## WORK TO BE COMPLETED
Leaving out the images, please reproduce each line below exactly.
PROVIDED RECORDS: Begin
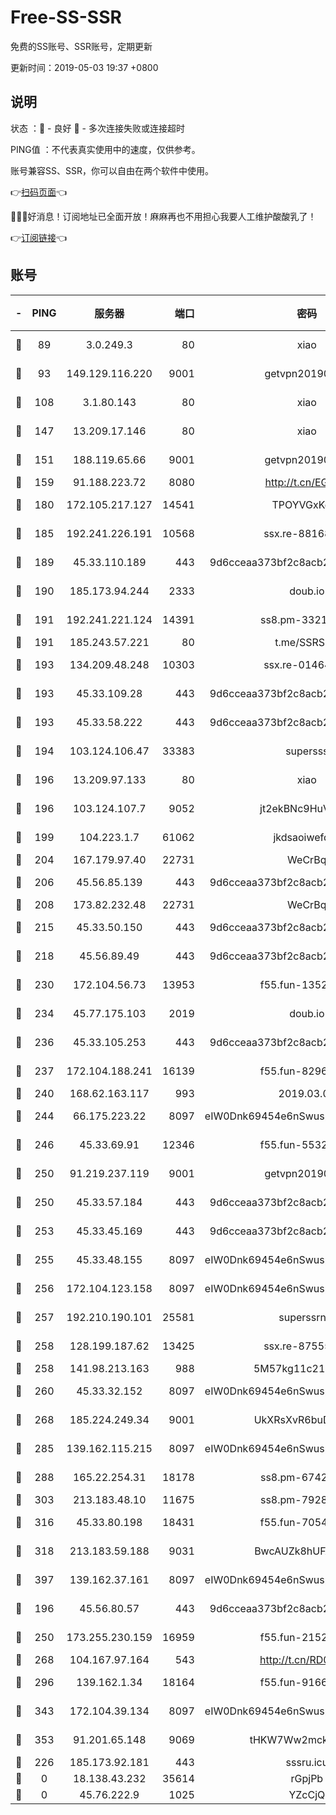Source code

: # Free-SS-SSR

免费的SS账号、SSR账号，定期更新

更新时间：2019-05-03 19:37 +0800

## 说明

状态     ：🙂 - 良好 🙁 - 多次连接失败或连接超时

PING值   ：不代表真实使用中的速度，仅供参考。

账号兼容SS、SSR，你可以自由在两个软件中使用。

👉[扫码页面](https://liesauer.github.io/Free-SS-SSR/)👈

🎉🎉🎉好消息！订阅地址已全面开放！麻麻再也不用担心我要人工维护酸酸乳了！

👉[订阅链接](https://www.liesauer.net/yogurt/subscribe?ACCESS_TOKEN=DAYxR3mMaZAsaqUb)👈

## 账号

|-|PING|服务器|端口|密码|加密方式|区域|
|:----:|:----:|:-----:|-----:|:----:|:----:|:----:|
|🙂|89|3.0.249.3|80|xiao|aes-128-ctr|SG|
|🙂|93|149.129.116.220|9001|getvpn20190501|aes-256-cfb|CN|
|🙂|108|3.1.80.143|80|xiao|aes-128-ctr|SG|
|🙂|147|13.209.17.146|80|xiao|aes-128-ctr|KR|
|🙂|151|188.119.65.66|9001|getvpn20190501|aes-256-cfb|RU|
|🙂|159|91.188.223.72|8080|http://t.cn/EGJIyrl|rc4-md5|RU|
|🙂|180|172.105.217.127|14541|TPOYVGxKglpi|aes-256-cfb|JP|
|🙂|185|192.241.226.191|10568|ssx.re-88168710|aes-256-cfb|US|
|🙂|189|45.33.110.189|443|9d6cceaa373bf2c8acb22e60b6a58be6|aes-256-cfb|US|
|🙂|190|185.173.94.244|2333|doub.io|aes-128-ctr|RU|
|🙂|191|192.241.221.124|14391|ss8.pm-33212458|aes-256-cfb|US|
|🙂|191|185.243.57.221|80|t.me/SSRSUB|rc4-md5|US|
|🙂|193|134.209.48.248|10303|ssx.re-01464022|aes-256-cfb|US|
|🙂|193|45.33.109.28|443|9d6cceaa373bf2c8acb22e60b6a58be6|aes-256-cfb|US|
|🙂|193|45.33.58.222|443|9d6cceaa373bf2c8acb22e60b6a58be6|aes-256-cfb|US|
|🙂|194|103.124.106.47|33383|supersss|aes-256-cfb|US|
|🙂|196|13.209.97.133|80|xiao|aes-128-ctr|KR|
|🙂|196|103.124.107.7|9052|jt2ekBNc9HuVtm2a|aes-256-cfb|US|
|🙂|199|104.223.1.7|61062|jkdsaoiwefdsa|aes-256-cfb|US|
|🙂|204|167.179.97.40|22731|WeCrBq|rc4-md5|JP|
|🙂|206|45.56.85.139|443|9d6cceaa373bf2c8acb22e60b6a58be6|aes-256-cfb|US|
|🙂|208|173.82.232.48|22731|WeCrBq|rc4-md5|US|
|🙂|215|45.33.50.150|443|9d6cceaa373bf2c8acb22e60b6a58be6|aes-256-cfb|US|
|🙂|218|45.56.89.49|443|9d6cceaa373bf2c8acb22e60b6a58be6|aes-256-cfb|US|
|🙂|230|172.104.56.73|13953|f55.fun-13520707|aes-256-cfb|SG|
|🙂|234|45.77.175.103|2019|doub.io|aes-128-ctr|SG|
|🙂|236|45.33.105.253|443|9d6cceaa373bf2c8acb22e60b6a58be6|aes-256-cfb|US|
|🙂|237|172.104.188.241|16139|f55.fun-82962065|aes-256-cfb|SG|
|🙂|240|168.62.163.117|993|2019.03.07|rc4-md5|US|
|🙂|244|66.175.223.22|8097|eIW0Dnk69454e6nSwuspv9DmS201tQ0D|aes-256-cfb|US|
|🙂|246|45.33.69.91|12346|f55.fun-55327994|aes-256-cfb|US|
|🙂|250|91.219.237.119|9001|getvpn20190501|aes-256-cfb|HU|
|🙂|250|45.33.57.184|443|9d6cceaa373bf2c8acb22e60b6a58be6|aes-256-cfb|US|
|🙂|253|45.33.45.169|443|9d6cceaa373bf2c8acb22e60b6a58be6|aes-256-cfb|US|
|🙂|255|45.33.48.155|8097|eIW0Dnk69454e6nSwuspv9DmS201tQ0D|aes-256-cfb|US|
|🙂|256|172.104.123.158|8097|eIW0Dnk69454e6nSwuspv9DmS201tQ0D|aes-256-cfb|JP|
|🙂|257|192.210.190.101|25581|superssrnet|aes-256-cfb|US|
|🙂|258|128.199.187.62|13425|ssx.re-87555745|aes-256-cfb|SG|
|🙂|258|141.98.213.163|988|5M57kg11c214qDmK|chacha20|KR|
|🙂|260|45.33.32.152|8097|eIW0Dnk69454e6nSwuspv9DmS201tQ0D|aes-256-cfb|US|
|🙂|268|185.224.249.34|9001|UkXRsXvR6buDMG2Y|aes-256-cfb|RU|
|🙂|285|139.162.115.215|8097|eIW0Dnk69454e6nSwuspv9DmS201tQ0D|aes-256-cfb|JP|
|🙂|288|165.22.254.31|18178|ss8.pm-67429858|aes-256-cfb|SG|
|🙂|303|213.183.48.10|11675|ss8.pm-79284159|rc4-md5|RU|
|🙂|316|45.33.80.198|18431|f55.fun-70543962|aes-256-cfb|US|
|🙂|318|213.183.59.188|9031|BwcAUZk8hUFAkDGN|aes-256-cfb|NL|
|🙂|397|139.162.37.161|8097|eIW0Dnk69454e6nSwuspv9DmS201tQ0D|aes-256-cfb|SG|
|🙂|196|45.56.80.57|443|9d6cceaa373bf2c8acb22e60b6a58be6|aes-256-cfb|US|
|🙂|250|173.255.230.159|16959|f55.fun-21522994|aes-256-cfb|US|
|🙂|268|104.167.97.164|543|http://t.cn/RD0D7sx|rc4-md5|CA|
|🙂|296|139.162.1.34|18164|f55.fun-91663661|aes-256-cfb|SG|
|🙂|343|172.104.39.134|8097|eIW0Dnk69454e6nSwuspv9DmS201tQ0D|aes-256-cfb|SG|
|🙂|353|91.201.65.148|9069|tHKW7Ww2mck9CHQG|aes-256-cfb|IT|
|🙁|226|185.173.92.181|443|sssru.icu|rc4-md5|RU|
|🙁|0|18.138.43.232|35614|rGpjPb|rc4-md5|SG|
|🙁|0|45.76.222.9|1025|YZcCjQ|rc4-md5|JP|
PROVIDED RECORDS: End
## SOLUTION TO THIS EXERCISE
Source code

: # Free-SS-SSR

免费的SS账号、SSR账号，定期更新

更新时间：2019-05-03 19:37 +0800

## 说明

状态     ：🙂 - 良好 🙁 - 多次连接失败或连接超时

PING值   ：不代表真实使用中的速度，仅供参考。

账号兼容SS、SSR，你可以自由在两个软件中使用。

👉[扫码页面](https://liesauer.github.io/Free-SS-SSR/)👈

🎉🎉🎉好消息！订阅地址已全面开放！麻麻再也不用担心我要人工维护酸酸乳了！

👉[订阅链接](https://www.liesauer.net/yogurt/subscribe?ACCESS_TOKEN=DAYxR3mMaZAsaqUb)👈

## 账号

|-|PING|服务器|端口|密码|加密方式|区域|
|:----:|:----:|:-----:|-----:|:----:|:----:|:----:|
|🙂|89|3.0.249.3|80|xiao|aes-128-ctr|SG|
|🙂|93|149.129.116.220|9001|getvpn20190501|aes-256-cfb|CN|
|🙂|108|3.1.80.143|80|xiao|aes-128-ctr|SG|
|🙂|147|13.209.17.146|80|xiao|aes-128-ctr|KR|
|🙂|151|188.119.65.66|9001|getvpn20190501|aes-256-cfb|RU|
|🙂|159|91.188.223.72|8080|http://t.cn/EGJIyrl|rc4-md5|RU|
|🙂|180|172.105.217.127|14541|TPOYVGxKglpi|aes-256-cfb|JP|
|🙂|185|192.241.226.191|10568|ssx.re-88168710|aes-256-cfb|US|
|🙂|189|45.33.110.189|443|9d6cceaa373bf2c8acb22e60b6a58be6|aes-256-cfb|US|
|🙂|190|185.173.94.244|2333|doub.io|aes-128-ctr|RU|
|🙂|191|192.241.221.124|14391|ss8.pm-33212458|aes-256-cfb|US|
|🙂|191|185.243.57.221|80|t.me/SSRSUB|rc4-md5|US|
|🙂|193|134.209.48.248|10303|ssx.re-01464022|aes-256-cfb|US|
|🙂|193|45.33.109.28|443|9d6cceaa373bf2c8acb22e60b6a58be6|aes-256-cfb|US|
|🙂|193|45.33.58.222|443|9d6cceaa373bf2c8acb22e60b6a58be6|aes-256-cfb|US|
|🙂|194|103.124.106.47|33383|supersss|aes-256-cfb|US|
|🙂|196|13.209.97.133|80|xiao|aes-128-ctr|KR|
|🙂|196|103.124.107.7|9052|jt2ekBNc9HuVtm2a|aes-256-cfb|US|
|🙂|199|104.223.1.7|61062|jkdsaoiwefdsa|aes-256-cfb|US|
|🙂|204|167.179.97.40|22731|WeCrBq|rc4-md5|JP|
|🙂|206|45.56.85.139|443|9d6cceaa373bf2c8acb22e60b6a58be6|aes-256-cfb|US|
|🙂|208|173.82.232.48|22731|WeCrBq|rc4-md5|US|
|🙂|215|45.33.50.150|443|9d6cceaa373bf2c8acb22e60b6a58be6|aes-256-cfb|US|
|🙂|218|45.56.89.49|443|9d6cceaa373bf2c8acb22e60b6a58be6|aes-256-cfb|US|
|🙂|230|172.104.56.73|13953|f55.fun-13520707|aes-256-cfb|SG|
|🙂|234|45.77.175.103|2019|doub.io|aes-128-ctr|SG|
|🙂|236|45.33.105.253|443|9d6cceaa373bf2c8acb22e60b6a58be6|aes-256-cfb|US|
|🙂|237|172.104.188.241|16139|f55.fun-82962065|aes-256-cfb|SG|
|🙂|240|168.62.163.117|993|2019.03.07|rc4-md5|US|
|🙂|244|66.175.223.22|8097|eIW0Dnk69454e6nSwuspv9DmS201tQ0D|aes-256-cfb|US|
|🙂|246|45.33.69.91|12346|f55.fun-55327994|aes-256-cfb|US|
|🙂|250|91.219.237.119|9001|getvpn20190501|aes-256-cfb|HU|
|🙂|250|45.33.57.184|443|9d6cceaa373bf2c8acb22e60b6a58be6|aes-256-cfb|US|
|🙂|253|45.33.45.169|443|9d6cceaa373bf2c8acb22e60b6a58be6|aes-256-cfb|US|
|🙂|255|45.33.48.155|8097|eIW0Dnk69454e6nSwuspv9DmS201tQ0D|aes-256-cfb|US|
|🙂|256|172.104.123.158|8097|eIW0Dnk69454e6nSwuspv9DmS201tQ0D|aes-256-cfb|JP|
|🙂|257|192.210.190.101|25581|superssrnet|aes-256-cfb|US|
|🙂|258|128.199.187.62|13425|ssx.re-87555745|aes-256-cfb|SG|
|🙂|258|141.98.213.163|988|5M57kg11c214qDmK|chacha20|KR|
|🙂|260|45.33.32.152|8097|eIW0Dnk69454e6nSwuspv9DmS201tQ0D|aes-256-cfb|US|
|🙂|268|185.224.249.34|9001|UkXRsXvR6buDMG2Y|aes-256-cfb|RU|
|🙂|285|139.162.115.215|8097|eIW0Dnk69454e6nSwuspv9DmS201tQ0D|aes-256-cfb|JP|
|🙂|288|165.22.254.31|18178|ss8.pm-67429858|aes-256-cfb|SG|
|🙂|303|213.183.48.10|11675|ss8.pm-79284159|rc4-md5|RU|
|🙂|316|45.33.80.198|18431|f55.fun-70543962|aes-256-cfb|US|
|🙂|318|213.183.59.188|9031|BwcAUZk8hUFAkDGN|aes-256-cfb|NL|
|🙂|397|139.162.37.161|8097|eIW0Dnk69454e6nSwuspv9DmS201tQ0D|aes-256-cfb|SG|
|🙂|196|45.56.80.57|443|9d6cceaa373bf2c8acb22e60b6a58be6|aes-256-cfb|US|
|🙂|250|173.255.230.159|16959|f55.fun-21522994|aes-256-cfb|US|
|🙂|268|104.167.97.164|543|http://t.cn/RD0D7sx|rc4-md5|CA|
|🙂|296|139.162.1.34|18164|f55.fun-91663661|aes-256-cfb|SG|
|🙂|343|172.104.39.134|8097|eIW0Dnk69454e6nSwuspv9DmS201tQ0D|aes-256-cfb|SG|
|🙂|353|91.201.65.148|9069|tHKW7Ww2mck9CHQG|aes-256-cfb|IT|
|🙁|226|185.173.92.181|443|sssru.icu|rc4-md5|RU|
|🙁|0|18.138.43.232|35614|rGpjPb|rc4-md5|SG|
|🙁|0|45.76.222.9|1025|YZcCjQ|rc4-md5|JP|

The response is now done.